Iman R. Abdulfattah, Doctoral candidate in Islamic Art and Archaeology at the University of Bonn

The grantee is well acquainted with the School of Mamluk Studies (SMS). It was created in 2014 to foster and promote a greater awareness of the Mamluk sultanate. As well as to provide junior and senior scholars with an annual forum where a comprehensive approach to Mamluk studies is encouraged.  Last year Iman had the opportunity to attend the second conference in Liege. She did not present a paper but she benefitted greatly from the interdisciplinary discussions on different disciplines of Mamluk studies. However one of the most obvious shortcomings of the conference was the lack of papers and discussions on the art and/or the architectural output of the Sultanate. Papers on the subject were certainly encouraged but were severely underrepresented. This weakness in the forum strongly encouraged Iman to put forward a proposal for next year’s forum about Malmuk patronage.

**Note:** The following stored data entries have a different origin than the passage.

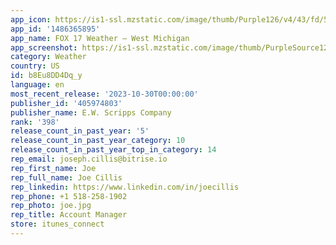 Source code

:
 ```yaml
---
app_icon: https://is1-ssl.mzstatic.com/image/thumb/Purple126/v4/43/fd/59/43fd5955-000c-1163-0f8c-9f05af4b2ec7/AppIcon-1x_U007emarketing-0-4-0-85-220.jpeg/1024x1024bb.png
app_id: '1486365895'
app_name: FOX 17 Weather – West Michigan
app_screenshot: https://is1-ssl.mzstatic.com/image/thumb/PurpleSource126/v4/b3/da/03/b3da030c-c6ec-7e0b-a1f0-a7b2fbe22f8f/23a5c4c3-4dd5-495a-b11f-3e8ba74fcf43_Simulator_Screen_Shot_-_iPhone_11_Pro_Max_-_2021-11-05_at_11.38.41.png/1242x2688bb.png
category: Weather
country: US
id: b8Eu8DD4Dq_y
language: en
most_recent_release: '2023-10-30T00:00:00'
publisher_id: '405974803'
publisher_name: E.W. Scripps Company
rank: '398'
release_count_in_past_year: '5'
release_count_in_past_year_category: 10
release_count_in_past_year_top_in_category: 14
rep_email: joseph.cillis@bitrise.io
rep_first_name: Joe
rep_full_name: Joe Cillis
rep_linkedin: https://www.linkedin.com/in/joecillis
rep_phone: +1 518-258-1902
rep_photo: joe.jpg
rep_title: Account Manager
store: itunes_connect
---
```

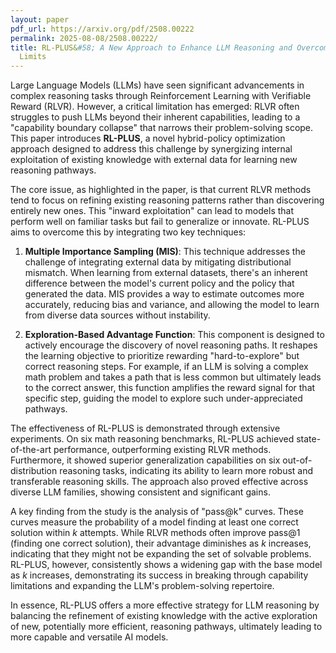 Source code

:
 ```yaml
---
layout: paper
pdf_url: https://arxiv.org/pdf/2508.00222
permalink: 2025-08-08/2508.00222/
title: RL-PLUS&#58; A New Approach to Enhance LLM Reasoning and Overcome Capability
  Limits
---
```




Large Language Models (LLMs) have seen significant advancements in complex reasoning tasks through Reinforcement Learning with Verifiable Reward (RLVR). However, a critical limitation has emerged: RLVR often struggles to push LLMs beyond their inherent capabilities, leading to a "capability boundary collapse" that narrows their problem-solving scope. This paper introduces **RL-PLUS**, a novel hybrid-policy optimization approach designed to address this challenge by synergizing internal exploitation of existing knowledge with external data for learning new reasoning pathways.

The core issue, as highlighted in the paper, is that current RLVR methods tend to focus on refining existing reasoning patterns rather than discovering entirely new ones. This "inward exploitation" can lead to models that perform well on familiar tasks but fail to generalize or innovate. RL-PLUS aims to overcome this by integrating two key techniques:

1.  **Multiple Importance Sampling (MIS)**: This technique addresses the challenge of integrating external data by mitigating distributional mismatch. When learning from external datasets, there's an inherent difference between the model's current policy and the policy that generated the data. MIS provides a way to estimate outcomes more accurately, reducing bias and variance, and allowing the model to learn from diverse data sources without instability.

2.  **Exploration-Based Advantage Function**: This component is designed to actively encourage the discovery of novel reasoning paths. It reshapes the learning objective to prioritize rewarding "hard-to-explore" but correct reasoning steps. For example, if an LLM is solving a complex math problem and takes a path that is less common but ultimately leads to the correct answer, this function amplifies the reward signal for that specific step, guiding the model to explore such under-appreciated pathways.

The effectiveness of RL-PLUS is demonstrated through extensive experiments. On six math reasoning benchmarks, RL-PLUS achieved state-of-the-art performance, outperforming existing RLVR methods. Furthermore, it showed superior generalization capabilities on six out-of-distribution reasoning tasks, indicating its ability to learn more robust and transferable reasoning skills. The approach also proved effective across diverse LLM families, showing consistent and significant gains.

A key finding from the study is the analysis of "pass@k" curves. These curves measure the probability of a model finding at least one correct solution within *k* attempts. While RLVR methods often improve pass@1 (finding one correct solution), their advantage diminishes as *k* increases, indicating that they might not be expanding the set of solvable problems. RL-PLUS, however, consistently shows a widening gap with the base model as *k* increases, demonstrating its success in breaking through capability limitations and expanding the LLM's problem-solving repertoire.

In essence, RL-PLUS offers a more effective strategy for LLM reasoning by balancing the refinement of existing knowledge with the active exploration of new, potentially more efficient, reasoning pathways, ultimately leading to more capable and versatile AI models. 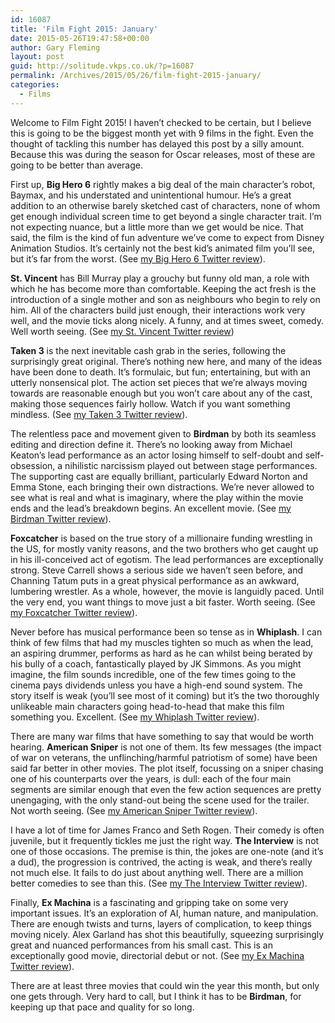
 ```yaml
---
id: 16087
title: 'Film Fight 2015: January'
date: 2015-05-26T19:47:58+00:00
author: Gary Fleming
layout: post
guid: http://solitude.vkps.co.uk/?p=16087
permalink: /Archives/2015/05/26/film-fight-2015-january/
categories:
  - Films
---
```

Welcome to Film Fight 2015! I haven&#8217;t checked to be certain, but I believe this is going to be the biggest month yet with 9 films in the fight. Even the thought of tackling this number has delayed this post by a silly amount. Because this was during the season for Oscar releases, most of these are going to be better than average.

First up, **Big Hero 6** rightly makes a big deal of the main character&#8217;s robot, Baymax, and his understated and unintentional humour. He&#8217;s a great addition to an otherwise barely sketched cast of characters, none of whom get enough individual screen time to get beyond a single character trait. I&#8217;m not expecting nuance, but a little more than we get would be nice. That said, the film is the kind of fun adventure we&#8217;ve come to expect from Disney Animation Studios. It&#8217;s certainly not the best kid&#8217;s animated film you&#8217;ll see, but it&#8217;s far from the worst. (See [my Big Hero 6 Twitter review](https://twitter.com/garyfleming/status/552032691391315968)).

**St. Vincent** has Bill Murray play a grouchy but funny old man, a role with which he has become more than comfortable. Keeping the act fresh is the introduction of a single mother and son as neighbours who begin to rely on him. All of the characters build just enough, their interactions work very well, and the movie ticks along nicely. A funny, and at times sweet, comedy. Well worth seeing. (See [my St. Vincent Twitter review](https://twitter.com/garyfleming/status/554739681494319104))

**Taken 3** is the next inevitable cash grab in the series, following the surprisingly great original. There&#8217;s nothing new here, and many of the ideas have been done to death. It&#8217;s formulaic, but fun; entertaining, but with an utterly nonsensical plot. The action set pieces that we&#8217;re always moving towards are reasonable enough but you won&#8217;t care about any of the cast, making those sequences fairly hollow. Watch if you want something mindless. (See [my Taken 3 Twitter review](https://twitter.com/garyfleming/status/554740268696887297)).

The relentless pace and movement given to **Birdman** by both its seamless editing and direction define it. There&#8217;s no looking away from Michael Keaton&#8217;s lead performance as an actor losing himself to self-doubt and self-obsession, a nihilistic narcissism played out between stage performances. The supporting cast are equally brilliant, particularly Edward Norton and Emma Stone, each bringing their own distractions. We&#8217;re never allowed to see what is real and what is imaginary, where the play within the movie ends and the lead&#8217;s breakdown begins. An excellent movie. (See [my Birdman Twitter review](https://twitter.com/garyfleming/status/554741451155070976)).

**Foxcatcher** is based on the true story of a millionaire funding wrestling in the US, for mostly vanity reasons, and the two brothers who get caught up in his ill-conceived act of egotism. The lead performances are exceptionally strong. Steve Carrell shows a serious side we haven&#8217;t seen before, and Channing Tatum puts in a great physical performance as an awkward, lumbering wrestler. As a whole, however, the movie is languidly paced. Until the very end, you want things to move just a bit faster. Worth seeing. (See [my Foxcatcher Twitter review](https://twitter.com/garyfleming/status/557302240973946880)).

Never before has musical performance been so tense as in **Whiplash**. I can think of few films that had my muscles tighten so much as when the lead, an aspiring drummer, performs as hard as he can whilst being berated by his bully of a coach, fantastically played by JK Simmons. As you might imagine, the film sounds incredible, one of the few times going to the cinema pays dividends unless you have a high-end sound system. The story itself is weak (you&#8217;ll see most of it coming) but it&#8217;s the two thoroughly unlikeable main characters going head-to-head that make this film something you. Excellent. (See [my Whiplash Twitter review](https://twitter.com/garyfleming/status/557304314595917825)).

There are many war films that have something to say that would be worth hearing. **American Sniper** is not one of them. Its few messages (the impact of war on veterans, the unflinching/harmful patriotism of some) have been said far better in other movies. The plot itself, focussing on a sniper chasing one of his counterparts over the years, is dull: each of the four main segments are similar enough that even the few action sequences are pretty unengaging, with the only stand-out being the scene used for the trailer. Not worth seeing. (See [my American Sniper Twitter review](https://twitter.com/garyfleming/status/558025475411705857)).

I have a lot of time for James Franco and Seth Rogen. Their comedy is often juvenile, but it frequently tickles me just the right way. **The Interview** is not one of those occasions. The premise is thin, the jokes are one-note (and it&#8217;s a dud), the progression is contrived, the acting is weak, and there&#8217;s really not much else. It fails to do just about anything well. There are a million better comedies to see than this. (See [my The Interview Twitter review](https://twitter.com/garyfleming/status/559074371961372672)).

Finally, **Ex Machina** is a fascinating and gripping take on some very important issues. It&#8217;s an exploration of AI, human nature, and manipulation. There are enough twists and turns, layers of complication, to keep things moving nicely. Alex Garland has shot this beautifully, squeezing surprisingly great and nuanced performances from his small cast. This is an exceptionally good movie, directorial debut or not. (See [my Ex Machina Twitter review](https://twitter.com/garyfleming/status/561164586259603456)).

There are at least three movies that could win the year this month, but only one gets through. Very hard to call, but I think it has to be **Birdman**, for keeping up that pace and quality for so long.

The Barakat trust greatly helped her by enabling her to attend the third conference as an audience member, and also as the organiser and speaker in a four paper entitled “Mamluk Patronage : An Expansion of a Traditional Concept”. The panel was devoted to understanding some of the different practices of architectural patronage that existed in Mamluk Cairo.

This topic tied in nicely to her dissertation project on the funerary complex of Sulran al- Mansur Qalawun (683/1284-1285) which was supervised by Alam al-Din Sanjar al-Shuja (d.693/1294), an ambitious amir in Cairo known for his architectural and decorative ingenuity. His patronage will be dicussed heavily in her dissertation in the very context of his patronage of architecture and the political circumstances under which the complex was built.

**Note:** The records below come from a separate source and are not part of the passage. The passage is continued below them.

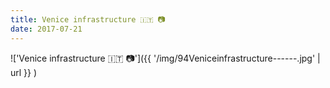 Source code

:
 ```yaml
---
title: Venice infrastructure 🇮🇹 📷
date: 2017-07-21
---
```


!['Venice infrastructure 🇮🇹 📷']({{ '/img/94Veniceinfrastructure------.jpg' | url }} )
<br>

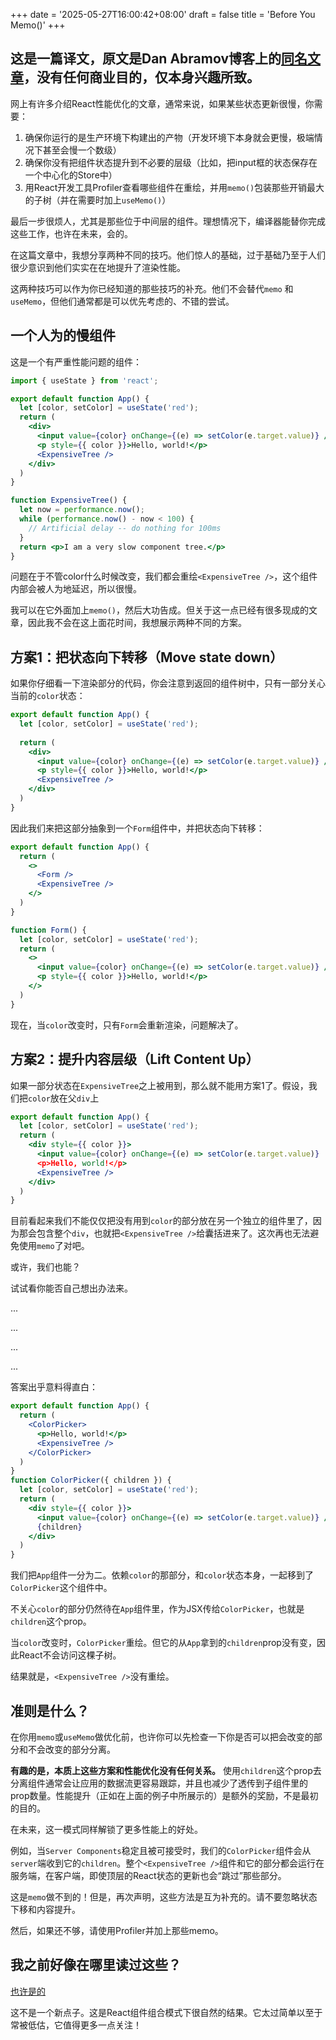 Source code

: +++
date = '2025-05-27T16:00:42+08:00'
draft = false
title = 'Before You Memo()'
+++

## 这是一篇译文，原文是Dan Abramov博客上的[同名文章](https://overreacted.io/before-you-memo/)，没有任何商业目的，仅本身兴趣所致。

网上有许多介绍React性能优化的文章，通常来说，如果某些状态更新很慢，你需要：


1. 确保你运行的是生产环境下构建出的产物（开发环境下本身就会更慢，极端情况下甚至会慢一个数级）
2. 确保你没有把组件状态提升到不必要的层级（比如，把input框的状态保存在一个中心化的Store中）
3. 用React开发工具Profiler查看哪些组件在重绘，并用`memo()`包装那些开销最大的子树（并在需要时加上`useMemo()`）


最后一步很烦人，尤其是那些位于中间层的组件。理想情况下，编译器能替你完成这些工作，也许在未来，会的。

在这篇文章中，我想分享两种不同的技巧。他们惊人的基础，过于基础乃至于人们很少意识到他们实实在在地提升了渲染性能。

这两种技巧可以作为你已经知道的那些技巧的补充。他们不会替代`memo` 和`useMemo`，但他们通常都是可以优先考虑的、不错的尝试。

## 一个人为的慢组件

这是一个有严重性能问题的组件：

```jsx {linenos=inline}
import { useState } from 'react';

export default function App() {
  let [color, setColor] = useState('red');
  return (
    <div>
      <input value={color} onChange={(e) => setColor(e.target.value)} />
      <p style={{ color }}>Hello, world!</p>
      <ExpensiveTree />
    </div>
  )
}

function ExpensiveTree() {
  let now = performance.now();
  while (performance.now() - now < 100) {
    // Artificial delay -- do nothing for 100ms
  }
  return <p>I am a very slow component tree.</p>
}


```

问题在于不管color什么时候改变，我们都会重绘`<ExpensiveTree />`，这个组件内部会被人为地延迟，所以很慢。

我可以在它外面加上`memo()`，然后大功告成。但关于这一点已经有很多现成的文章，因此我不会在这上面花时间，我想展示两种不同的方案。

## 方案1：把状态向下转移（Move state down）

如果你仔细看一下渲染部分的代码，你会注意到返回的组件树中，只有一部分关心当前的`color`状态：

```jsx {linenos=inline hl_lines=[2, "6-7"]}
export default function App() {
  let [color, setColor] = useState('red');
 
  return (
    <div>
      <input value={color} onChange={(e) => setColor(e.target.value)} />
      <p style={{ color }}>Hello, world!</p>
      <ExpensiveTree />
    </div>
  )
}
```

因此我们来把这部分抽象到一个`Form`组件中，并把状态向下转移：

```jsx {linenos=inline hl_lines=[4, 11, "14-15"]}
export default function App() {
  return (
    <>
      <Form />
      <ExpensiveTree />
    </>
  )
}

function Form() {
  let [color, setColor] = useState('red');
  return (
    <>
      <input value={color} onChange={(e) => setColor(e.target.value)} /> 
      <p style={{ color }}>Hello, world!</p>
    </>
  )
}
```
现在，当`color`改变时，只有`Form`会重新渲染，问题解决了。

## 方案2：提升内容层级（Lift Content Up）

如果一部分状态在`ExpensiveTree`之上被用到，那么就不能用方案1了。假设，我们把`color`放在父`div`上

```jsx {linenos=inline}
export default function App() {
  let [color, setColor] = useState('red');
  return (
    <div style={{ color }}>
      <input value={color} onChange={(e) => setColor(e.target.value)} 
      <p>Hello, world!</p>
      <ExpensiveTree />
    </div>
  )
}
```
目前看起来我们不能仅仅把没有用到`color`的部分放在另一个独立的组件里了，因为那会包含整个`div`，也就把`<ExpensiveTree />`给囊括进来了。这次再也无法避免使用`memo`了对吧。

或许，我们也能？

试试看你能否自己想出办法来。

...


...

...

...

答案出乎意料得直白：

```jsx {linenos=inline hl_lines=[4,5, 9, 14]}
export default function App() {
  return (
    <ColorPicker>
      <p>Hello, world!</p>
      <ExpensiveTree />
    </ColorPicker>
  )
}
function ColorPicker({ children }) {
  let [color, setColor] = useState('red');
  return (
    <div style={{ color }}>
      <input value={color} onChange={(e) => setColor(e.target.value)} />
      {children}
    </div>
  )
}
```

我们把`App`组件一分为二。依赖`color`的那部分，和`color`状态本身，一起移到了`ColorPicker`这个组件中。

不关心`color`的部分仍然待在`App`组件里，作为JSX传给`ColorPicker`，也就是`children`这个prop。

当`color`改变时，`ColorPicker`重绘。但它的从`App`拿到的`children`prop没有变，因此React不会访问这棵子树。

结果就是，`<ExpensiveTree />`没有重绘。

## 准则是什么？

在你用`memo`或`useMemo`做优化前，也许你可以先检查一下你是否可以把会改变的部分和不会改变的部分分离。

**有趣的是，本质上这些方案和性能优化没有任何关系。** 使用`children`这个prop去分离组件通常会让应用的数据流更容易跟踪，并且也减少了透传到子组件里的prop数量。性能提升（正如在上面的例子中所展示的）是额外的奖励，不是最初的目的。

在未来，这一模式同样解锁了更多性能上的好处。

例如，当`Server Components`稳定且被可接受时，我们的`ColorPicker`组件会从`server`端收到它的`children`。整个`<ExpensiveTree />`组件和它的部分都会运行在服务端，在客户端，即使顶层的React状态的更新也会“跳过”那些部分。

这是`memo`做不到的！但是，再次声明，这些方法是互为补充的。请不要忽略状态下移和内容提升。

然后，如果还不够，请使用Profiler并加上那些memo。

## 我之前好像在哪里读过这些？

[也许是的](https://kentcdodds.com/blog/optimize-react-re-renders)

这不是一个新点子。这是React组件组合模式下很自然的结果。它太过简单以至于常被低估，它值得更多一点关注！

At the conference however her discussion was a little bit different and more nuanced. She framed her paper around the possibility that al-Shuja should be interpreted as being more than just a great manager of building projects and the supervisory of one of the most important monuments of the Mamluk period. She was able to construct a detailed narrative and specific examples of his precise involvement in the actual construction process of the complex.


At the end of the conference it was encouraged that all participants write up their papers as articles to be submitted for peer review and consideration for publication in an upcoming issue of Mamluk Studies Review.


I will be giving a revised, much more expanded version of the same paper in September at the American Research Center in Egypt (ARCE). There are several advantages to doing this: it would be beneficial to see how a more specific Cairo audience responds to my presentation, besides using
this opportunity to work out a better transition that might facilitate the general issue of the concept of patronage. Finally, I am also pleased to report that the Fourth Conference will be held in Beirut in May 2017, for which I plan on organizing another panel.

The increased presence of scholars working on material culture and/or the built environment is a step in the right direction, as specialists working in these fields should always be part of an included in broader conversations.